Editor’s note: Annually, we begin the year by featuring posts by industry thought leaders predicting key trends that will impact the public relations profession. Follow the series and join the discussion by using the hashtag #PRin2016.
It’s tempting to assume that this increasingly automated, data driven, super connected digital world doesn’t require your human touch- but that couldn’t be farther from the truth. Creative thinking, communicating complex issues, and spotting abstract trends are specific “human” tasks that are essential in the digital age. In fact, the benefits of marketing and communication technologies today is that these human talents can be harnessed to even greater effect.

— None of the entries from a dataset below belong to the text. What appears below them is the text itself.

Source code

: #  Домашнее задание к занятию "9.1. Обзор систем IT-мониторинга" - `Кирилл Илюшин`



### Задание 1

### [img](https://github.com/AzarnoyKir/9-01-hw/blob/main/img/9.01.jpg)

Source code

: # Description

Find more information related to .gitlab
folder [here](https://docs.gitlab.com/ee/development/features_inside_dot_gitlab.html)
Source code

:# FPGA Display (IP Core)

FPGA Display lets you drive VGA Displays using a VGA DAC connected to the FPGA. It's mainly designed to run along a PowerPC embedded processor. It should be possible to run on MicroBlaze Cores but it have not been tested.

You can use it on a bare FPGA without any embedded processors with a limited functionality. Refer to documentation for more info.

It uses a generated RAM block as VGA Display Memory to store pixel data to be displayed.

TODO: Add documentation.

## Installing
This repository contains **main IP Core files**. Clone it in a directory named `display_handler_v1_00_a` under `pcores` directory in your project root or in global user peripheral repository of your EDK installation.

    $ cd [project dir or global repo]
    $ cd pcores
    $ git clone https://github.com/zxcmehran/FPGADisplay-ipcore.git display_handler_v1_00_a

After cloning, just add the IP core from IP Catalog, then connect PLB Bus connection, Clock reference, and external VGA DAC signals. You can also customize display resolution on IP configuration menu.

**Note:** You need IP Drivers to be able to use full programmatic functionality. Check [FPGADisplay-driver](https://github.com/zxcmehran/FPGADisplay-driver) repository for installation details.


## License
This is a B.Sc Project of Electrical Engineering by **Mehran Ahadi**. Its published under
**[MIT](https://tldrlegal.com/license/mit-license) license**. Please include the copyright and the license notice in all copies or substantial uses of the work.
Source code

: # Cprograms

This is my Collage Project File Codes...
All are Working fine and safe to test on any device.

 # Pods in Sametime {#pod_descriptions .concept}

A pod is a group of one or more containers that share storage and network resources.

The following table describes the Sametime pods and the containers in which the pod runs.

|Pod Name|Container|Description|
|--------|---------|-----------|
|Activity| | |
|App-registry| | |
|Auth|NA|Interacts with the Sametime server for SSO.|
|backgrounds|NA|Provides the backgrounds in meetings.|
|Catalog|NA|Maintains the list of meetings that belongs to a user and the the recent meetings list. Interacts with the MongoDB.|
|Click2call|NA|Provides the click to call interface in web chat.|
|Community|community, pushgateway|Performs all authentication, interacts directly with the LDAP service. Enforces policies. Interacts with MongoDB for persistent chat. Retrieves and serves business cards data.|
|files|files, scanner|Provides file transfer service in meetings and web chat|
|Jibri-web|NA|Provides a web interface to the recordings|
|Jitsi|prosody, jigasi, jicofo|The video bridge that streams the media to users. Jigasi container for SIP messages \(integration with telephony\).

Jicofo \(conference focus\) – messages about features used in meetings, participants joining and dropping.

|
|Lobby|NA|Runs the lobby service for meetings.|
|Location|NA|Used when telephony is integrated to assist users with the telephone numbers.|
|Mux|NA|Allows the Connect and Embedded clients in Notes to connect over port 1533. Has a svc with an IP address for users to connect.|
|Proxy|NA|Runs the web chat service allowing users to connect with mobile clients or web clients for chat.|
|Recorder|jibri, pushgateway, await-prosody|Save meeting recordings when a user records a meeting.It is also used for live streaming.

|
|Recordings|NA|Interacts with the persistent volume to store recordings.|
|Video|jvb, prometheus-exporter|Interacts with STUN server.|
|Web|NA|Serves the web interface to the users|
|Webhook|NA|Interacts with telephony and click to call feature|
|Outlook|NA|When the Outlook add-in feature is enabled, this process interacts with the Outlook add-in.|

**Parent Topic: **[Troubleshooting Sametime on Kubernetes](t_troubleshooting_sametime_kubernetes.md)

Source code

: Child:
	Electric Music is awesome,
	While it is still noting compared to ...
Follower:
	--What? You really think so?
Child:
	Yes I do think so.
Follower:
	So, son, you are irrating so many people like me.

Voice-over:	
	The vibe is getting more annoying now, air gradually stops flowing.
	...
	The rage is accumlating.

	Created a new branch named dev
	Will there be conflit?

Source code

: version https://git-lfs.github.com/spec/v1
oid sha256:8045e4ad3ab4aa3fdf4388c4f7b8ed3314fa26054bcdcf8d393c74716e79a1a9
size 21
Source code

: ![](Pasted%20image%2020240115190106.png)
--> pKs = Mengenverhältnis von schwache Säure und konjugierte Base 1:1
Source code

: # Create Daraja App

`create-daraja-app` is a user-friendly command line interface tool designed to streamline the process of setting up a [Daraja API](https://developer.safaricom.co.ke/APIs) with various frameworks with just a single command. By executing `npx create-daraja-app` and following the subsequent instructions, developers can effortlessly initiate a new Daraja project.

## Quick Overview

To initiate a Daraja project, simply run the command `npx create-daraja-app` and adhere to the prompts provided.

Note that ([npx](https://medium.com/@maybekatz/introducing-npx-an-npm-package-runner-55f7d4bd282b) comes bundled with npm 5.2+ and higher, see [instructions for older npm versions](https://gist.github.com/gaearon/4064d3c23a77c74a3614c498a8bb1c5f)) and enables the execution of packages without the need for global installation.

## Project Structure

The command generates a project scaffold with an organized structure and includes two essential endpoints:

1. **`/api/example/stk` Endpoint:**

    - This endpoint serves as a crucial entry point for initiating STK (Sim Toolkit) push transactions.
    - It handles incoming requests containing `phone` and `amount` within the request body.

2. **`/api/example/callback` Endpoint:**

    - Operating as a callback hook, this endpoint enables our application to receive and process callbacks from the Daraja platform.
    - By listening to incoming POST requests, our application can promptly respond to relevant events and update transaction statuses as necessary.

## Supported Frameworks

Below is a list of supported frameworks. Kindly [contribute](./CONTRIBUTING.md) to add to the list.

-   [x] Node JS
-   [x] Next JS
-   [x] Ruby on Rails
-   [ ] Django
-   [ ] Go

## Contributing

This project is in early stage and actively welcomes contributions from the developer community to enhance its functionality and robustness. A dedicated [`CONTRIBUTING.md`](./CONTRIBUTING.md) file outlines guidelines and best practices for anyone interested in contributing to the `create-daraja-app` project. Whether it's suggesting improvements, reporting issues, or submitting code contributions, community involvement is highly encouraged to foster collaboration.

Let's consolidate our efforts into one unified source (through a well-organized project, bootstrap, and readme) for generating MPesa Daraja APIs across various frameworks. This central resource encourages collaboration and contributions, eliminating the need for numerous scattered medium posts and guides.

The following trends which are outlined fully in Hotwire PR’s 2016 trend report have been crowdsourced from 400 communications professionals, working in 22 countries, spread across five continents. This is not a quantitative study, it is based upon the real-life experiences and insights of communications and marketing professionals – giving you a practical and “human” view of the shifting dimensions of 2016’s marketing landscape. Here’s what you need to know:
Your website isn’t as important- It’s almost heretical to think about not directing users to your website. After all, you’ve put a lot of resources and effort into developing and keeping it updated. It’s time to make a shift from website-centric campaigns to platform diversification. This means leaving the comfort zone of your own websites to go where your audience is. Buzzfeed is paving the way- it now generates 52% of all its views away from its own website – through Snapchat, YouTube and Facebook video. This isn’t a transition you want to ignore – You’re at risk of losing valuable leads if you have a single-mindedly focus on driving your audience to your website.
Age is just a number- Effective communicators must break away from targeting broad age brackets with a one-size fits all approach. Many brands have been guilty of marketing extensively to ‘Millennials’ in particular, based on an assumed set of values, life experiences and perspectives. In 2016, targeting will become more age-agnostic, focusing on the behaviors, unique experiences and passions of individuals for a more impactful influence approach. Where once we categorized audiences into large meaningless groups, now we can engage niche interest groups. Where once our targeting was indiscriminate, today we can address audiences at a granular and hyper-local level without having to trade personalization for reach.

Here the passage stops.